Another factor will be saturation. Even the very strongest brands eventually tap out the main source of their sales. In Tesla’s case, it moved downmarket from the upper-luxury priced Model X and Model S vehicles to the premium and mid-luxury-priced Model 3 and Model Y in order to expand its potential pool of buyers. That has worked out swell for Tesla. However, even this much larger pool of buyers is still tiny by comparison to the pool of buyers who spend 50% less when they shop new. And Tesla has no product for that market, nor does it have a factory set up to build a product for that market. The day may come, but it hasn’t yet.
Tesla Lower Profits
Has GM, Hyundai, Ford, or any other non-Tesla brand ever turned a profit on vehicles equipped with a battery-electric powertrain? If so, it is hard to imagine how they did. The volume of sales is so minuscule that if any of these brands had a daily driver model with such low sales, the model would be immediately canceled, and the model manager would be reassigned to designing spare tire jacks.
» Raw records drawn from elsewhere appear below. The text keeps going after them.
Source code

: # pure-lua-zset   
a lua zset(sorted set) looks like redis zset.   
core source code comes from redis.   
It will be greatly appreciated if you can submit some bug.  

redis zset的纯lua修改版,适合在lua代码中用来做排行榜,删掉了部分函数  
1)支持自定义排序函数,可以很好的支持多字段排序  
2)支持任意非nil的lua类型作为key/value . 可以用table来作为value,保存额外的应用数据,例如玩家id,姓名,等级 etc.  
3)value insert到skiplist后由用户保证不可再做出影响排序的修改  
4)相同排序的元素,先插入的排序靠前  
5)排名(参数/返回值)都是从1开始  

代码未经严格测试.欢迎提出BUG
Tesla seems to turning a profit. But would the company do so without massive government (taxpayer) support at both the consumer-facing end and the emissions credits end? If Tesla didn’t have EVangelist investor money to burn by the pallet, would it have been able to turn a profit? If profits drop further, is there any hope of a profit in the ultra-competitive small, affordable vehicle market? If you answer “yes” to all these questions, it is time for some personal reflection.
Slowing and Growing at the Same Time
It is hard for those who have never worked in the automotive supply chain or as a product manager in any capacity to understand how a segment, model, or even an industry can, at the same time, slow down and still show growth. Many in the social media world mock the very idea of such a thing. But the truth is, the people who work in business and conduct daily, weekly, monthly, quarterly, and annual forecasting of products and services understand this basic concept. Every business in America shapes its forecast with the future in mind, not the past. So, it is easy to understand that sales may have grown and may even continue to grow, but they may reside in a slowing market nonetheless.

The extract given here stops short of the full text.